The Death of Summer, On the Road Again and Happiness.
It’s been a busy week. Catching up with friends that had come from far, attending the wedding of one of my longest friends, working and training in between and dealing with several responsibilities before the long weekend arrived. A confusing mixed bag of joy, love, loss, overindulgence and of course intoxication. It culminated in a wonderful birthday party and a memorable gig to mostly strangers with Rufus at Railways Café. The good kind of busy. Friends, loved ones, tears and laughter… music.
On the last day of April I watched Martin’s pickup truck disappear around the corner with dogs on the back, on the way to a new start in Cape Town with his family a thousand miles away. Soon my other long time friends Stiaan and his wife would be heading South as well, back to the wine lands. I thought about the wedding the night before. The beauty, the joy, the unexpected late Autumn thunderstorm and the deep gratitude for being part of an important day in my friends life. I put a Willie Nelson record on the radio and opened an early morning beer, wishing I had ingredients for a Bloody Mary. Willies 90th birthday deserved a stronger drink on a text book “Bloody Mary Morning”. I thought of my grandfather and noted that he’d be 93 years old today. I wondered if he’d be proud of what I’m busy with on the farm. If I’m honouring his life’s work. I hope so.
It seems strange to be back in the grinder after a week like this. It’s a reminder that nothing ever lasts and that living in the moment is way more than an overused cliché. To me it’s essential to living a meaningful and fulfilled life. I have long ago let go of the notion of being happy. I don’t think men are supposed to be happy and to even pursue it seems futile. Men are supposed to provide, protect and show up every day. Most of the activities involved in the above statement does not involve being happy in the traditional and perverted sense of the word. It takes self-sacrifice, commitment, failure, loss, insecurity and danger. These things don’t make you happy but could make life meaningful and worth living. Pursuing honour, integrity and kindness in a dark, dark world seems to me like a more worthwhile endeavour.

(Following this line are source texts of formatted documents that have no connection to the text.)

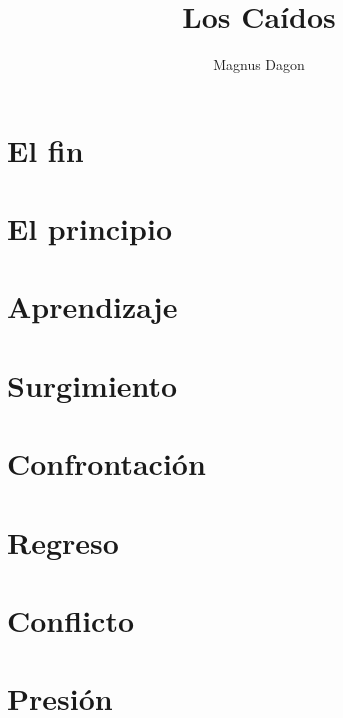 \documentclass[11pt,a5paper]{book}
\title{Los Caídos}
\author{Magnus Dagon}
\date{}
\begin{document}


\frontmatter
\maketitle

\thispagestyle{empty}


\tableofcontents

\mainmatter
\chapter{El fin}\label{chapter:el_fin}


\chapter{El principio}\label{chapter:el_principio}


\chapter{Aprendizaje}\label{chapter:aprendizaje}


\chapter{Surgimiento}\label{chapter:surgimiento}


\chapter{Confrontación}\label{chapter:confrontacion}


\chapter{Regreso}\label{chapter:regreso}


\chapter{Conflicto}\label{chapter:conflicto}


\chapter{Presión}\label{chapter:presion}

\end{document}

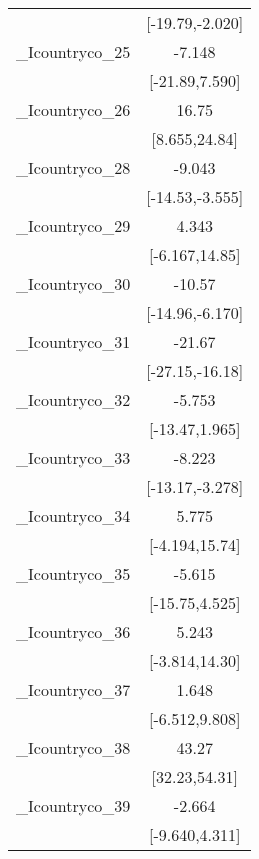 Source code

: {\begin{tabular}{l*{1}{c}}
            &       [-19.79,-2.020]         \\
[1em]
\_Icountryco\_25&                -7.148         \\
            &        [-21.89,7.590]         \\
[1em]
\_Icountryco\_26&                 16.75\sym{***}\\
            &         [8.655,24.84]         \\
[1em]
\_Icountryco\_28&                -9.043\sym{**} \\
            &       [-14.53,-3.555]         \\
[1em]
\_Icountryco\_29&                 4.343         \\
            &        [-6.167,14.85]         \\
[1em]
\_Icountryco\_30&                -10.57\sym{***}\\
            &       [-14.96,-6.170]         \\
[1em]
\_Icountryco\_31&                -21.67\sym{***}\\
            &       [-27.15,-16.18]         \\
[1em]
\_Icountryco\_32&                -5.753         \\
            &        [-13.47,1.965]         \\
[1em]
\_Icountryco\_33&                -8.223\sym{**} \\
            &       [-13.17,-3.278]         \\
[1em]
\_Icountryco\_34&                 5.775         \\
            &        [-4.194,15.74]         \\
[1em]
\_Icountryco\_35&                -5.615         \\
            &        [-15.75,4.525]         \\
[1em]
\_Icountryco\_36&                 5.243         \\
            &        [-3.814,14.30]         \\
[1em]
\_Icountryco\_37&                 1.648         \\
            &        [-6.512,9.808]         \\
[1em]
\_Icountryco\_38&                 43.27\sym{***}\\
            &         [32.23,54.31]         \\
[1em]
\_Icountryco\_39&                -2.664         \\
            &        [-9.640,4.311]         \\

\end{tabular}}
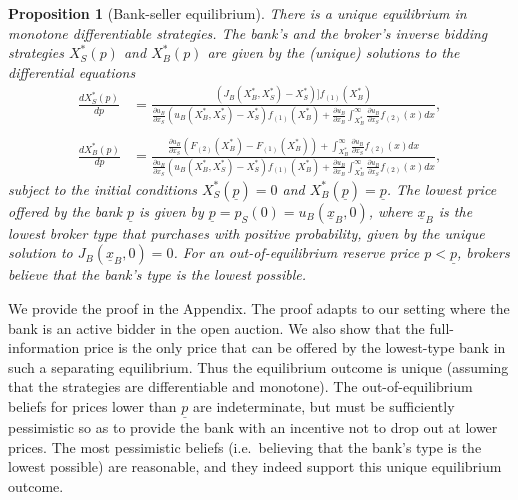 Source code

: \documentclass[11pt,twopage]{article}
\newcommand{\ul}{\underline}
\newtheorem{proposition}{Proposition}
{\bf}{\it}
\begin{document}
\begin{proposition}[Bank-seller equilibrium]\label{prop:nonjudicial}
  There is a unique equilibrium in monotone differentiable
  strategies. The bank's and the broker's 
  inverse bidding strategies $X_S^*(p)$ and $X_B^*(p)$ are given by the (unique)
  solutions to the differential equations 
  \begin{align}
 \frac{d X_S^*(p)}{dp}&= 
  \frac{(J_B(X_B^*,X_S^*)-X_S^*)]f_{(1)}(X_B^*)}{
  \frac{\partial u_B}{\partial x_S}
   (u_B(X_B^*,X_S^*)-X_S^*)f_{(1)}(X_B^*)+
   \frac{ \partial u_B}{\partial x_B }
    \int_{X_B^*}^\infty \frac{  \partial u_B} {\partial x_S} 
    f_{(2)}(x) dx
    },\label{eq:sdifeq}
    \\ \nonumber
    \\
  \frac{d X_B^*(p)}{dp}&= 
  \frac{ \frac{  \partial u_B} {\partial x_S}( F_{(2)}(X_B^*) -  F_{(1)}(X_B^*)) +  \int_{X_B^*}^\infty \frac{  \partial u_B} {\partial x_S} 
    f_{(2)}(x) dx  }{
  \frac{\partial u_B}{\partial x_S}
   (u_B(X_B^*,X_S^*)-X_S^*)f_{(1)}(X_B^*)+
   \frac{ \partial u_B}{\partial x_B }
    \int_{X_B^*}^\infty \frac{  \partial u_B} {\partial x_S} 
    f_{(2)}(x) dx \label{eq:bdifeq}
    }   ,
\end{align}
subject to the initial conditions $X_S^*(\ul p) =
  0$ and $X_B^*(\ul p) = \ul p$.  The lowest price offered by the
  bank $\ul p$ is given by $ \ul p = p_S(0) = u_B(\ul x_B, 0)$, where $\ul x_B$  is the lowest broker type that  purchases with positive probability, given by the unique
  solution to $J_B(\ul x_B,0) = 0$.
For an out-of-equilibrium reserve price $p<\ul p$, brokers believe
  that the bank's type is the lowest possible.
\end{proposition}
We provide the proof in the Appendix. The proof adapts  \cite{cai2007reserve} to our setting where the bank is an active bidder in the open auction. We also show that the full-information price is the only price that can be offered by the lowest-type bank in such a separating equilibrium. Thus the equilibrium outcome is unique  (assuming that the strategies are differentiable and monotone). The out-of-equilibrium beliefs for prices lower than $\underline p$ are indeterminate, but must be sufficiently pessimistic so as to provide the bank with an incentive not to drop out at lower prices. The most pessimistic beliefs (i.e.\, believing that the bank's type is the lowest possible) are reasonable, and they indeed support this unique equilibrium outcome.
\end{document}
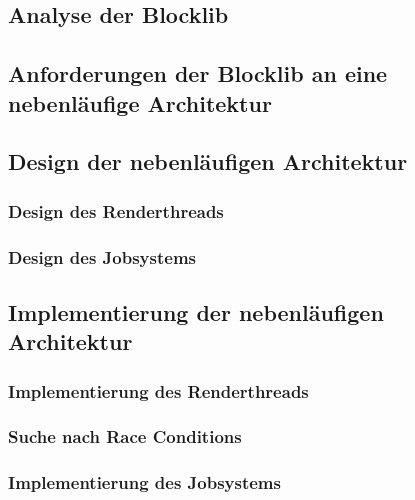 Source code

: \documentclass[12pt,a4paper,listof=totocnumbered,parskip=half,numbers=noenddot]{scrartcl}
\begin{document}
\subsection{Analyse der Blocklib}\label{sec:blocklibAnalyse}


\subsection{Anforderungen der Blocklib an eine nebenläufige Architektur}\label{sec:anforderungen}


\subsection{Design der nebenläufigen Architektur}

\pagebreak
\subsubsection{Design des Renderthreads}\label{sec:desgignRenderthread}

\subsubsection{Design des Jobsystems}\label{sec:desgignJobsystem}


\subsection{Implementierung der nebenläufigen Architektur}

\subsubsection{Implementierung des Renderthreads}


\subsubsection{Suche nach Race Conditions}

\subsubsection{Implementierung des Jobsystems}

\end{document}
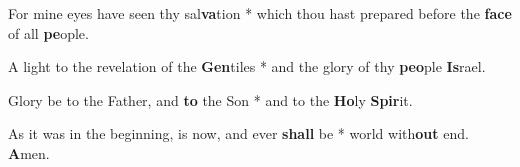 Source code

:\begin{multicols}{2}
	For mine eyes have seen thy sal\textbf{va}tion * which thou hast prepared before the \textbf{face} of all \textbf{pe}ople.
	
%	
	
	A light to the revelation of the \textbf{Gen}tiles * and the glory of thy \textbf{peo}ple \textbf{Is}rael.
	
	Glory be to the Father, and \textbf{to} the Son * and to the \textbf{Ho}ly \textbf{Spir}it.
	
	As it was in the beginning, is now, and ever \textbf{shall} be * world with\textbf{out} end. \textbf{A}men.
\end{multicols} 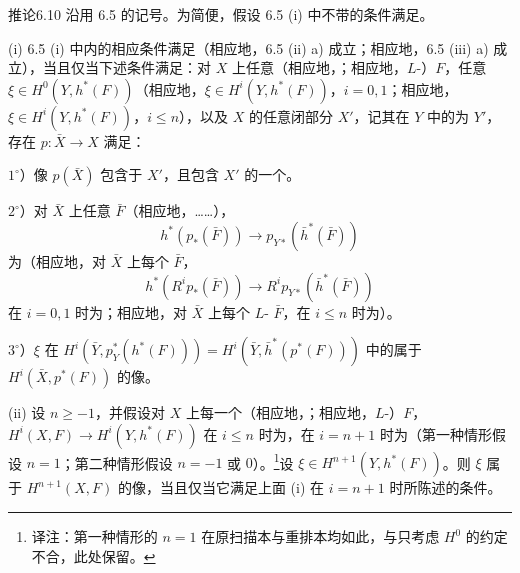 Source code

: \begin{SGAresult}{推论}{6.10}
沿用 6.5 的记号。为简便，假设 6.5 (i) 中不带的条件满足。

(i) 6.5 (i) 中内的相应条件满足（相应地，6.5 (ii) a) 成立；相应地，6.5 (iii) a) 成立），当且仅当下述条件满足：对 $X$ 上任意（相应地，；相应地，$L$-）$F$，任意 $\xi\in H^0(Y,h^*(F))$（相应地，$\xi\in H^i(Y,h^*(F))$，$i=0,1$；相应地，$\xi\in H^i(Y,h^*(F))$，$i\leq n$），以及 $X$ 的任意闭部分 $X'$，记其在 $Y$ 中的为 $Y'$，存在 $p:\bar X\to X$ 满足：

 $1^\circ$）像 $p(\bar X)$ 包含于 $X'$，且包含 $X'$ 的一个。

 $2^\circ$）对 $\bar X$ 上任意 $\bar F$（相应地，……），
\[
h^*(p_*(\bar F))\longrightarrow p_{Y*}(\bar h^*(\bar F))
\]
为（相应地，对 $\bar X$ 上每个 $\bar F$，
\[
h^*(R^ip_*(\bar F))\longrightarrow R^ip_{Y*}(\bar h^*(\bar F))
\]
在 $i=0,1$ 时为；相应地，对 $\bar X$ 上每个 $L$- $\bar F$，在 $i\leq n$ 时为）。

 $3^\circ$）$\xi$ 在 $H^i(\bar Y,p_Y^*(h^*(F)))=H^i(\bar Y,\bar h^*(p^*(F)))$ 中的属于 $H^i(\bar X,p^*(F))$ 的像。

(ii) 设 $n\geq-1$，并假设对 $X$ 上每一个（相应地，；相应地，$L$-）$F$， $H^i(X,F)\to H^i(Y,h^*(F))$ 在 $i\leq n$ 时为，在 $i=n+1$ 时为（第一种情形假设 $n=1$；第二种情形假设 $n=-1$ 或 $0$）。\footnote{译注：第一种情形的 $n=1$ 在原扫描本与重排本均如此，与只考虑 $H^0$ 的约定不合，此处保留。}设 $\xi\in H^{n+1}(Y,h^*(F))$。则 $\xi$ 属于 $H^{n+1}(X,F)$ 的像，当且仅当它满足上面 (i) 在 $i=n+1$ 时所陈述的条件。
\end{SGAresult}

Now it’s time to pay tribute to Gordon Lightfoot. He came to town in Wausau Wisconsin back in 2006 and the show was sold out. I’m sorry I never got see him live. He passed away this morning. I also have to pack away the gear and guitars, iron a shirt for work and make my list of things to do. The Giant Strides at the Radium Beer Hall in just over a month and other responsibilities to keep the ship afloat. See you down the road.
“you can’t hop a jet plane, like you can a freight train.